The Mammoth Shot
by Mike DeNero
Forty years from today, a sixty-seven year-old man will be at a family gathering in Bayamon, Puerto Rico (perhaps a grandson's birthday, perhaps a milestone wedding anniversary, perhaps a relative's graduation) and he'll be asked by some of the attendees at the event - some of whom will be his close family members, some of whom will be significant others of distant cousins - to recall his days of playing Major League Baseball for the Seattle Mariners.
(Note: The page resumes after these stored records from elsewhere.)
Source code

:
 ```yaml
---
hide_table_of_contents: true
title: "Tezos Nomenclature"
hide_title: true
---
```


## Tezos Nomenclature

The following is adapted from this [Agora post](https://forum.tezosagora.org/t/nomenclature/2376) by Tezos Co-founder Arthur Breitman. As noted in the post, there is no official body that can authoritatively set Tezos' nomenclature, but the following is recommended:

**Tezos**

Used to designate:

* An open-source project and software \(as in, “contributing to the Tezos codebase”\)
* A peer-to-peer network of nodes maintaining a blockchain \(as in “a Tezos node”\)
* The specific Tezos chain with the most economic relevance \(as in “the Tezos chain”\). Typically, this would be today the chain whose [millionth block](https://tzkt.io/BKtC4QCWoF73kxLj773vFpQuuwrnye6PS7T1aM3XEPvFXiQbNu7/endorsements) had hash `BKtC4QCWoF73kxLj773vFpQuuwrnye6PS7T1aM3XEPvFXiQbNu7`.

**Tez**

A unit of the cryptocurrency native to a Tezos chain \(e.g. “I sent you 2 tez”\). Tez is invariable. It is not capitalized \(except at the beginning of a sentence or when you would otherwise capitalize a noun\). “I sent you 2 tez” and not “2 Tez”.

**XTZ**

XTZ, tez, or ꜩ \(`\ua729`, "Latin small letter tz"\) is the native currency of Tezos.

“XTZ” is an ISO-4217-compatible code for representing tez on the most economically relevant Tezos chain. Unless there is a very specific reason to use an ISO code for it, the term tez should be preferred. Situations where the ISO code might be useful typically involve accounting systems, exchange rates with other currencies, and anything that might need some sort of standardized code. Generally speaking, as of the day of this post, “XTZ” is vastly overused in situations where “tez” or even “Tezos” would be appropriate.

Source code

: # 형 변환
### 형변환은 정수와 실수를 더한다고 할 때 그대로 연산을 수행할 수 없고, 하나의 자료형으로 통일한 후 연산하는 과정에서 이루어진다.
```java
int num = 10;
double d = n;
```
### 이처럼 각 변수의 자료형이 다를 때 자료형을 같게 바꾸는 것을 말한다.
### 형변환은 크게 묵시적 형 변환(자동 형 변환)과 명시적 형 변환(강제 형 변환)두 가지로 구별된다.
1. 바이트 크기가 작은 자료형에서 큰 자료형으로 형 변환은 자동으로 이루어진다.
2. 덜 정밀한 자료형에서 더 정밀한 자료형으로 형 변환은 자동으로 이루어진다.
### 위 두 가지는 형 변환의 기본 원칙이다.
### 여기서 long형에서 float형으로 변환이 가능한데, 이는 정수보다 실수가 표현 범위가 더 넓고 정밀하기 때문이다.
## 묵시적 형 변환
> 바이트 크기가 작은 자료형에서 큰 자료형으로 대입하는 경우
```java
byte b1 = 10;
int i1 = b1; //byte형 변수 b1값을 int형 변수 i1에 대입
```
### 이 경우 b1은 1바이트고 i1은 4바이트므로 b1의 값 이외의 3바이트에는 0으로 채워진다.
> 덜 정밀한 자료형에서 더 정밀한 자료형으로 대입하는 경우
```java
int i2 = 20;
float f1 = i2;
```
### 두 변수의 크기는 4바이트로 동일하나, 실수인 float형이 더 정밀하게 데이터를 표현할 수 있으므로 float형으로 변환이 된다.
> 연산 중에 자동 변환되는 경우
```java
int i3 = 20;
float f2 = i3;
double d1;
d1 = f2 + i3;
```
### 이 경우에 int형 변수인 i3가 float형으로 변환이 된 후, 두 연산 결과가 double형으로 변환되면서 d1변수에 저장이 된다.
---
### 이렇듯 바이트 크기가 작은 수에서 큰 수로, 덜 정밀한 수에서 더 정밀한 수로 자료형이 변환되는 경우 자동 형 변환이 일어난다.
While he undoubtedly will wax poetic about his three years worth of brief stints with the big club in Seattle, he will invariably steer the conversation to an at-bat on May 29, 2010 in a packed Triple-A ballpark in Syracuse, New York, because on that night, he hit what he now describes as a “mammoth shot” over right-center field wall in his first at-bat against the best pitcher of the 21st Century, Hall of Famer Stephen Strasburg, who finished his career with an astonishing 310-138 record, a 2.61 ERA, 5,212 strikeouts, seven National League Cy Young Awards, and four World Series titles, all with the team for which he played his entire career, the Washington Nationals.
Some of those in attendance at the family gathering will have heard the old man's story before (several times, in fact), but those witnessing the old man's bravado for the first time will pull out their iPads (measuring 4 inches by 3 inches, weighing 2.1 ounces, and projecting High Definition images onto any surface) and speak into them: “Rene Rivera; home run; video; Google.” Instantaneously, the most oft searched Rivera bomb link appears at the top of the search page and the guest clicks on it and projects the video highlight onto the plastic siding exterior of the McFive Guys Mansion next door (Five Guys, the best hamburger shop in the nation, will have expanded into Puerto Rico by 2015).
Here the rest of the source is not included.